On March 29, 1996, Poirier filed an action for wrongful death and loss of consortium against ACandS, Inc., A.P. Green Services, Inc., Chicago Firebrick, Inc., Corhart Refractories, Flintkote Co., Kaiser Aluminum & Chemical, North American Refractories, and Plibrico Sales & Service. Each of these defendants moved for summary judgment. All of the motions, with the exception of that of A.P. Green, were granted.3
STANDARD OF REVIEW
Summary judgment is appropriate only when there is no genuine issue of material fact and the moving party is entitled to judgment as a matter of law. Ind. Trial Rule 56(C). The burden is on the moving party to prove there are no genuine issues of material fact and it is entitled to judgment as a matter of law. Once the movant has met this burden, the opponent must respond by setting forth specific facts showing a genuine issue for trial; he may not simply rest on the allegations of his pleadings. Stephenson v. Ledbetter, 596 N.E.2d 1369, 1371 (Ind.1992). At the time of filing the motion or response, a party must designate to the court all parts of the pleadings, depositions, answers to interrogatories, admissions, matters of judicial notice, and any other matters on which it relies for purposes of the motion. T.R. 56(C).

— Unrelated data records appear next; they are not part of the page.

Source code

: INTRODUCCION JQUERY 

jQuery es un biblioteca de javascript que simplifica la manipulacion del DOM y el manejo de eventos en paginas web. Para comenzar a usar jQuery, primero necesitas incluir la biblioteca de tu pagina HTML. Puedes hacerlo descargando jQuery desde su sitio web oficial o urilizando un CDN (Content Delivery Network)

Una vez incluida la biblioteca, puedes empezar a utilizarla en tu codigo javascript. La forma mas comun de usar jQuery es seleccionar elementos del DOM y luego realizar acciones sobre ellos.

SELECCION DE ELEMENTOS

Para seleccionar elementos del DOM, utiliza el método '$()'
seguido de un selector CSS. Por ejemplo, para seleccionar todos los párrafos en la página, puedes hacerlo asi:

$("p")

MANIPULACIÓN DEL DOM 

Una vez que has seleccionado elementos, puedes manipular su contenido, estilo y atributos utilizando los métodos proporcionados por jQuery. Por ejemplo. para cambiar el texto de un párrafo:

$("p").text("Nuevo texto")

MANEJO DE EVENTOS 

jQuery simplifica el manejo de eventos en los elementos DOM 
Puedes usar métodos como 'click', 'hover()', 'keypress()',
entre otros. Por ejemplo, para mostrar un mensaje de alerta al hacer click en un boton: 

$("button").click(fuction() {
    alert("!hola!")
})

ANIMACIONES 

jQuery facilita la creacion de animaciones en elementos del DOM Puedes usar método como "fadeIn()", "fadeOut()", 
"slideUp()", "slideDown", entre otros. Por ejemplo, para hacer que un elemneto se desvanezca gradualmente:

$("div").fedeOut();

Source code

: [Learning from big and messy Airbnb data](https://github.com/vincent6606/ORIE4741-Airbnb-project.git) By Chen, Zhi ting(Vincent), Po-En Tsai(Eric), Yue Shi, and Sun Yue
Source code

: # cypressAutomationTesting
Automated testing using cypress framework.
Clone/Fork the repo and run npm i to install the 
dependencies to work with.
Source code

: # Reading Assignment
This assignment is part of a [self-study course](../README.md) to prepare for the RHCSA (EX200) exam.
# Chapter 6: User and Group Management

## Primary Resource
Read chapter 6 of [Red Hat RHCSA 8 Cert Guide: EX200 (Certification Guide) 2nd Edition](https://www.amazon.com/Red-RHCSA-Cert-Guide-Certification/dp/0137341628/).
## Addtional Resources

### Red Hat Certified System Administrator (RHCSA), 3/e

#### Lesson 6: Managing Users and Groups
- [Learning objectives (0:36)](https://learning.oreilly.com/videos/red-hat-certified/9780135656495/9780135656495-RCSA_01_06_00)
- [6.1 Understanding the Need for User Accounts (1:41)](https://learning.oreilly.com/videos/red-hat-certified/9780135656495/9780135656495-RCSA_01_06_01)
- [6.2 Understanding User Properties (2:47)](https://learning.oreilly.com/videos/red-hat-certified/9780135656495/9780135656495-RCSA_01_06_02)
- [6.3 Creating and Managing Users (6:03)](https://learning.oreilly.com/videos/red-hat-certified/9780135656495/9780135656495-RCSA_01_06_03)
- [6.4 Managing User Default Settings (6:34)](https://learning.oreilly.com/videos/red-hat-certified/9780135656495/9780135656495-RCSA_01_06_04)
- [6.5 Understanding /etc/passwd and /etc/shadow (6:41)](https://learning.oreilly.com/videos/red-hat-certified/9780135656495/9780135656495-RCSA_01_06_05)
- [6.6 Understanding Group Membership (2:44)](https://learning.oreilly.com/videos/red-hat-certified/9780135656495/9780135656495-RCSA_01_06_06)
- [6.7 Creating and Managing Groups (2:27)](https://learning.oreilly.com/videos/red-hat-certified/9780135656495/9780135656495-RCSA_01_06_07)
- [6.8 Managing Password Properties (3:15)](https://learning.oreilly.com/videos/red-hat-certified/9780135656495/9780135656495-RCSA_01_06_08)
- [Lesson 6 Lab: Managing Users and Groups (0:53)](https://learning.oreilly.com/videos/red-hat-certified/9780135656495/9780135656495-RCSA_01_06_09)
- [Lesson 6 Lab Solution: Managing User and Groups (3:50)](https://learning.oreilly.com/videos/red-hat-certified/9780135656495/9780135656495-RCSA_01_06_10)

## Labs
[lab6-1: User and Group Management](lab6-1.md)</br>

When reviewing an entry of summary judgment, we stand in the shoes of the trial court. We do not weigh the evidence but will consider the facts in the light most favorable to the non-moving party. Reed v. Luzny, 627 N.E.2d 1362, 1363 (Ind.Ct.App.1994). We may sustain a summary judgment upon any theory supported by the designated materials. T.R. 56(C).
DISCUSSION AND DECISION
I. Application of Ind.Code § 34-20-3-2
The causes of action before us for wrongful death and loss of consortium were filed within two years of David Poirier's death. However, his death occurred more than ten years after the defendants' last deliveries of asbestos-containing products to the sites where David Poirier might have been exposed to them. In granting summary judgment in favor of the defendants, the trial court found that Poirier's claims were barred by the ten-year product liability statute of repose, Ind.Code § 34-20-3-1, because the defendants were not both miners and sellers of commercial asbestos.
Ind.Code § 34-20-3-1 provides:
[A] product liability action must be commenced:
(1) within two (2) years after the cause of action accrues; or
(2) within ten (10) years after the delivery of the product to the initial user or consumer.
However, if the cause of action accrues at least eight (8) years but less than ten (10) years after that initial delivery, the action may be commenced at any time within two (2) years after the cause of action accrues.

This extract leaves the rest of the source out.